How to set adaptive learning rate for GradientDescentOptimizer?
I am using TensorFlow to train a neural network. This is how I am initializing the GradientDescentOptimizer
:
init = tf.initialize_all_variables()
sess = tf.Session()
sess.run(init)
mse = tf.reduce_mean(tf.square(out - out_))
train_step = tf.train.GradientDescentOptimizer(0.3).minimize(mse)
The thing here is that I don't know how to set an update rule for the learning rate or a decay value for that.
How can I use an adaptive learning rate here?
First of all, tf.train.GradientDescentOptimizer
is designed to use a constant learning rate for all variables in all steps. TensorFlow also provides out-of-the-box adaptive optimizers including the tf.train.AdagradOptimizer
and the tf.train.AdamOptimizer
, and these can be used as drop-in replacements.
However, if you want to control the learning rate with otherwise-vanilla gradient descent, you can take advantage of the fact that the learning_rate
argument to the tf.train.GradientDescentOptimizer
constructor can be a Tensor
object. This allows you to compute a different value for the learning rate in each step, for example:
learning_rate = tf.placeholder(tf.float32, shape=[])
# ...
train_step = tf.train.GradientDescentOptimizer(
learning_rate=learning_rate).minimize(mse)
sess = tf.Session()
# Feed different values for learning rate to each training step.
sess.run(train_step, feed_dict={learning_rate: 0.1})
sess.run(train_step, feed_dict={learning_rate: 0.1})
sess.run(train_step, feed_dict={learning_rate: 0.01})
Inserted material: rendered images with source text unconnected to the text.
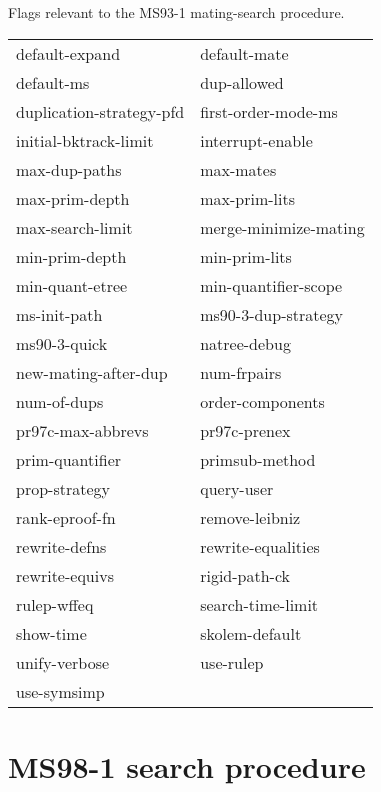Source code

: \begin{description} 
\item[MS93-1]  
Flags relevant to the MS93-1 mating-search procedure.

\begin{tabular}{l l}
default-expand&default-mate\\
default-ms&dup-allowed\\
duplication-strategy-pfd&first-order-mode-ms\\
initial-bktrack-limit&interrupt-enable\\
max-dup-paths&max-mates\\
max-prim-depth&max-prim-lits\\
max-search-limit&merge-minimize-mating\\
min-prim-depth&min-prim-lits\\
min-quant-etree&min-quantifier-scope\\
ms-init-path&ms90-3-dup-strategy\\
ms90-3-quick&natree-debug\\
new-mating-after-dup&num-frpairs\\
num-of-dups&order-components\\
pr97c-max-abbrevs&pr97c-prenex\\
prim-quantifier&primsub-method\\
prop-strategy&query-user\\
rank-eproof-fn&remove-leibniz\\
rewrite-defns&rewrite-equalities\\
rewrite-equivs&rigid-path-ck\\
rulep-wffeq&search-time-limit\\
show-time&skolem-default\\
unify-verbose&use-rulep\\
use-symsimp
\end{tabular}
\item
\end{description}

\section{MS98-1 search procedure}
sess.run(train_step, feed_dict={learning_rate: 0.01})
Alternatively, you could create a scalar tf.Variable
that holds the learning rate, and assign it each time you want to change the learning rate.
Tensorflow provides an op to automatically apply an exponential decay to a learning rate tensor: tf.train.exponential_decay
. For an example of it in use, see this line in the MNIST convolutional model example. Then use @mrry's suggestion above to supply this variable as the learning_rate parameter to your optimizer of choice.
The key excerpt to look at is:
# Optimizer: set up a variable that's incremented once per batch and
# controls the learning rate decay.
batch = tf.Variable(0)
learning_rate = tf.train.exponential_decay(
0.01, # Base learning rate.
batch * BATCH_SIZE, # Current index into the dataset.
train_size, # Decay step.
0.95, # Decay rate.
staircase=True)
# Use simple momentum for the optimization.
optimizer = tf.train.MomentumOptimizer(learning_rate,
0.9).minimize(loss,
global_step=batch)
Note the global_step=batch
parameter to minimize. That tells the optimizer to helpfully increment the 'batch' parameter for you every time it trains.